(Dataset extract begins)
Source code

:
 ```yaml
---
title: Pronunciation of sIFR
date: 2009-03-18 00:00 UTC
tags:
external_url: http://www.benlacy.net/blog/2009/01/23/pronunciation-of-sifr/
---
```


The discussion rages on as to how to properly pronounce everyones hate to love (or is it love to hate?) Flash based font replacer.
(Dataset extract ends)
Problem to solve:
Every entry above needs to be written out again exactly.

Task result:
Source code

:
 ```yaml
---
title: Pronunciation of sIFR
date: 2009-03-18 00:00 UTC
tags:
external_url: http://www.benlacy.net/blog/2009/01/23/pronunciation-of-sifr/
---
```


The discussion rages on as to how to properly pronounce everyones hate to love (or is it love to hate?) Flash based font replacer.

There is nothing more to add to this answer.